Task to carry out.
Filter out every line below that lacks "Concepcion", and copy the rest.

Data for analysis.
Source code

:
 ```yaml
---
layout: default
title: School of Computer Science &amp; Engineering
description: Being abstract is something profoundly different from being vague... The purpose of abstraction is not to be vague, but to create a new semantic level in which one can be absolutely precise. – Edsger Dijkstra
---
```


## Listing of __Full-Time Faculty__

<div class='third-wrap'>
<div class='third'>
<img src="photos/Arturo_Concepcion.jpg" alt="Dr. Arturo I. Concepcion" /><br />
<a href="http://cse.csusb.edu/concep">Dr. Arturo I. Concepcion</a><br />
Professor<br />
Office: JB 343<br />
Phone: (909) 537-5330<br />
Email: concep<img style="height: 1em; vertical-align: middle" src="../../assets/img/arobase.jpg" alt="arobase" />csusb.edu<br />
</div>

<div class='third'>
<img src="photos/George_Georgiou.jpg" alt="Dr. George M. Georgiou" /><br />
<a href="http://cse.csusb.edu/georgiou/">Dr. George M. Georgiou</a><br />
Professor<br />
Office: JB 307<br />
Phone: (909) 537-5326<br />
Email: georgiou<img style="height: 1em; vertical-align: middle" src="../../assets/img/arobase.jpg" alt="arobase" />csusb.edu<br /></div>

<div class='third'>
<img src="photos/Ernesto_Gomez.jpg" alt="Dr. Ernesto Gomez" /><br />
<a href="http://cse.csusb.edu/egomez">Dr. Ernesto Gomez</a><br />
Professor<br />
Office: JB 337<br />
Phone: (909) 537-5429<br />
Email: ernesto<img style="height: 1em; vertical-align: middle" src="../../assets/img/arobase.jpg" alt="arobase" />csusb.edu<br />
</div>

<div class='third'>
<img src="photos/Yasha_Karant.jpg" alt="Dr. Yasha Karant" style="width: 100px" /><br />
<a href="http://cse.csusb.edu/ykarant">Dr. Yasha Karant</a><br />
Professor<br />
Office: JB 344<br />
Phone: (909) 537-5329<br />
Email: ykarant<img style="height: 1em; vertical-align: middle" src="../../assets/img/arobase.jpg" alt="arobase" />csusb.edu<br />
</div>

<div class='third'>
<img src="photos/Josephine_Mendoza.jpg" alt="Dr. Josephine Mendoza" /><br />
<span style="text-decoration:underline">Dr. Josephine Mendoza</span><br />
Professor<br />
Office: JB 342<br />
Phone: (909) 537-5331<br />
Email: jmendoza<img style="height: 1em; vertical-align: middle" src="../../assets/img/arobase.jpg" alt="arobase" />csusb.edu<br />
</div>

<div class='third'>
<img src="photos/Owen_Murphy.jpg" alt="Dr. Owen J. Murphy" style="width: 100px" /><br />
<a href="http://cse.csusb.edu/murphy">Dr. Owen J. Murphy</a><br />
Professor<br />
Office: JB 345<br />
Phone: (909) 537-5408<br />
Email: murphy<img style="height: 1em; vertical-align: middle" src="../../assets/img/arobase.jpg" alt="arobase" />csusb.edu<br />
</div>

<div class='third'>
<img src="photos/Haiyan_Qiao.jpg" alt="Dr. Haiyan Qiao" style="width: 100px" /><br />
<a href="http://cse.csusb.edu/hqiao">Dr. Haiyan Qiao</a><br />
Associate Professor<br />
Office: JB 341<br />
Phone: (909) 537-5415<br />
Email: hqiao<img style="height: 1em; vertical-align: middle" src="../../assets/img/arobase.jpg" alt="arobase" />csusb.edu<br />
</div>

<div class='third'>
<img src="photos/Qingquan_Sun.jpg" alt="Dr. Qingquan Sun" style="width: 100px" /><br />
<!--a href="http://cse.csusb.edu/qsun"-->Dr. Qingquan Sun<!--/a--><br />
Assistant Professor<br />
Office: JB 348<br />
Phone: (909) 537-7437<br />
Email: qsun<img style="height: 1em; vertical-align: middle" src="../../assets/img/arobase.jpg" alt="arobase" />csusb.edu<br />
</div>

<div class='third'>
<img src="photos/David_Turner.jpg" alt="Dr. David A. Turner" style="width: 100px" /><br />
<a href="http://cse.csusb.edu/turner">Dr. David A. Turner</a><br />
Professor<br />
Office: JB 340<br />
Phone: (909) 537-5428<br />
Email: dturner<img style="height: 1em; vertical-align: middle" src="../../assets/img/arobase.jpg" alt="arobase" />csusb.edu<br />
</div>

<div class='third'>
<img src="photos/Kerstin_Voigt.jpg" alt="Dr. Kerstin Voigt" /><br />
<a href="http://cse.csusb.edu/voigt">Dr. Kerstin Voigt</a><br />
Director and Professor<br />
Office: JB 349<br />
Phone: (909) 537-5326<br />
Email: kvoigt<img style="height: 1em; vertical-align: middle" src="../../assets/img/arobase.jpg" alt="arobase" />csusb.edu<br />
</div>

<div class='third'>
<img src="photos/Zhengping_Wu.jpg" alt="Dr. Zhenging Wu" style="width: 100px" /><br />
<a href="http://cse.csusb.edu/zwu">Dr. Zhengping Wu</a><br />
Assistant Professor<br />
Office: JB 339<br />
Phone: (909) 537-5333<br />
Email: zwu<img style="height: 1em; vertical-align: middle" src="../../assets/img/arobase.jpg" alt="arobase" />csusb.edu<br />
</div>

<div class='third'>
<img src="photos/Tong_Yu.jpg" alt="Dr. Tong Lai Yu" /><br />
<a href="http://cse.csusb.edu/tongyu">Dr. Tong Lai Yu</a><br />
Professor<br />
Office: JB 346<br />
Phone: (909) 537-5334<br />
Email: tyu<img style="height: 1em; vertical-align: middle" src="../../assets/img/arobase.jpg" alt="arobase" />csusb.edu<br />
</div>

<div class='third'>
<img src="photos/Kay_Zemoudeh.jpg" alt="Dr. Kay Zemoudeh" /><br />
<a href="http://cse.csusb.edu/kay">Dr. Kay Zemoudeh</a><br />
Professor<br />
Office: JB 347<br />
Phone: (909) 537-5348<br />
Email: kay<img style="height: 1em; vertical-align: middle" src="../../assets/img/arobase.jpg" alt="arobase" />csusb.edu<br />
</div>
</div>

Answer space.
<img src="photos/Arturo_Concepcion.jpg" alt="Dr. Arturo I. Concepcion" /><br />
<a href="http://cse.csusb.edu/concep">Dr. Arturo I. Concepcion</a><br />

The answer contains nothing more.